• How to complete this task: Copy out the lines below that hold the word "neighborhood".
**** Data extract ****
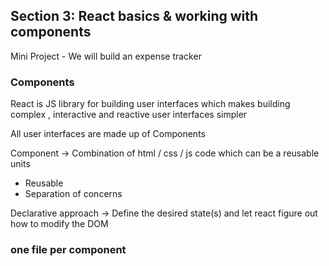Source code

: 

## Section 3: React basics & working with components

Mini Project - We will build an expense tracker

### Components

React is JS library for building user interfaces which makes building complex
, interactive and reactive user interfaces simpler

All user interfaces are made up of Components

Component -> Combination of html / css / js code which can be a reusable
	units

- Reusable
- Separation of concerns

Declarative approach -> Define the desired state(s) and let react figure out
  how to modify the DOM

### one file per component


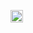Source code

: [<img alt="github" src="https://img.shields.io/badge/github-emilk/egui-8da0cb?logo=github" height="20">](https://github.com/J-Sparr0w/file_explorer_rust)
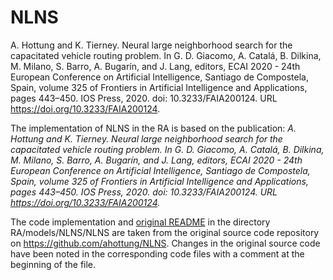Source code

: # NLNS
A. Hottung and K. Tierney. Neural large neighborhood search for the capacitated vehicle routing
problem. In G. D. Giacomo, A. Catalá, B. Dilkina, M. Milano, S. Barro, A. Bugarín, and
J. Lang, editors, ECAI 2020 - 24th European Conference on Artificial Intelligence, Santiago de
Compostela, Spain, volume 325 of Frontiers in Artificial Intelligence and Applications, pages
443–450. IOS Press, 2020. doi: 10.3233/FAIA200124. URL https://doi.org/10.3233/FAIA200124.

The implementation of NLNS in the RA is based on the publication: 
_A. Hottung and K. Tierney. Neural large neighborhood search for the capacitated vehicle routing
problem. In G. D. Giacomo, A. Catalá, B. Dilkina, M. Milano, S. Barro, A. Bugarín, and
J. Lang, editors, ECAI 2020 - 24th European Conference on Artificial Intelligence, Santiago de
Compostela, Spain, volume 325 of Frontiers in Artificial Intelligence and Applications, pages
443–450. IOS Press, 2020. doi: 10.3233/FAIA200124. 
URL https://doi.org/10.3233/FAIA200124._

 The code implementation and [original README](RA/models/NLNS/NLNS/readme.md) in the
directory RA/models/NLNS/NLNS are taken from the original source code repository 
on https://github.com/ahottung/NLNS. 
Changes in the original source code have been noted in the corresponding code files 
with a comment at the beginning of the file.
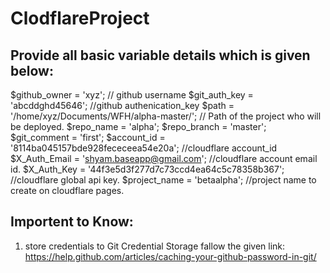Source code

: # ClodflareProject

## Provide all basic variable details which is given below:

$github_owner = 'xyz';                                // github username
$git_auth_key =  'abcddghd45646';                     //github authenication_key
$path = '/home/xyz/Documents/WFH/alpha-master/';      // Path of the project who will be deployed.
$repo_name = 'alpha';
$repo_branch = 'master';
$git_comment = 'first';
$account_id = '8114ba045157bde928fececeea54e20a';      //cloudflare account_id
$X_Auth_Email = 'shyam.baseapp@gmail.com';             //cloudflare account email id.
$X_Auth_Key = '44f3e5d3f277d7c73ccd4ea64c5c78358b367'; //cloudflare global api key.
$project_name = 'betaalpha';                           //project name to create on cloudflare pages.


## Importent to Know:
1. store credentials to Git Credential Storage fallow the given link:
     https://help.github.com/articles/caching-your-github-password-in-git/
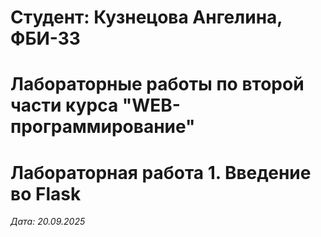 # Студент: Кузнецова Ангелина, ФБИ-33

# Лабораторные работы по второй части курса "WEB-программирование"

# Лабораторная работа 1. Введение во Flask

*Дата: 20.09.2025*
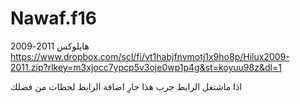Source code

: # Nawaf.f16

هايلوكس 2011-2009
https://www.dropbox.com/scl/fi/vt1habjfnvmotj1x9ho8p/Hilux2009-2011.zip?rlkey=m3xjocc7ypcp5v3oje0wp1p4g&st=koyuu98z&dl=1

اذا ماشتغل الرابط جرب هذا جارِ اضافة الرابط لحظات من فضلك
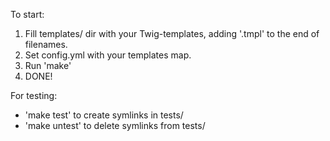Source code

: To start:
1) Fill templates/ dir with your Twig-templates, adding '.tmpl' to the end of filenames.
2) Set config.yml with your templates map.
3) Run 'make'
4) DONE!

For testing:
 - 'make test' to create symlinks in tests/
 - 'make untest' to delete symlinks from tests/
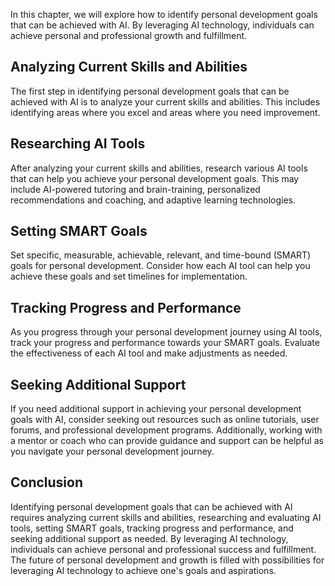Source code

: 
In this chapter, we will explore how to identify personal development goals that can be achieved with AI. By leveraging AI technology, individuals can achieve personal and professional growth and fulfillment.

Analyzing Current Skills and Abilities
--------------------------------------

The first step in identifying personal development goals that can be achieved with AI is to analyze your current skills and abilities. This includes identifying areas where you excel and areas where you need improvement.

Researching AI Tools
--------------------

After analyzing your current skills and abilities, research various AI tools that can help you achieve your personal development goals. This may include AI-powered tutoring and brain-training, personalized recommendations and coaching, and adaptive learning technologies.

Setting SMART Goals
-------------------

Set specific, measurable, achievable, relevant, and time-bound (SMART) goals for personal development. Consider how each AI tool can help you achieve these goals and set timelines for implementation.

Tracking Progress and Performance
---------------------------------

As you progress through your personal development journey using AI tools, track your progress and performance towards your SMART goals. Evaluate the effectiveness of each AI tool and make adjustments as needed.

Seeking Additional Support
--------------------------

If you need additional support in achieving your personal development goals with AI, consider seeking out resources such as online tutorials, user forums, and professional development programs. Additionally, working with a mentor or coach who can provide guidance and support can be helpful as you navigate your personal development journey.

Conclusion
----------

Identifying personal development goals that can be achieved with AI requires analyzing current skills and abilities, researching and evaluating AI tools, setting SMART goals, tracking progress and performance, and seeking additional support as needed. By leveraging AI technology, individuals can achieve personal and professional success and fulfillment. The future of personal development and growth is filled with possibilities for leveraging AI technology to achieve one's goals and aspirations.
****
• Written response:
A. Hottung and K. Tierney. Neural large neighborhood search for the capacitated vehicle routing
_A. Hottung and K. Tierney. Neural large neighborhood search for the capacitated vehicle routing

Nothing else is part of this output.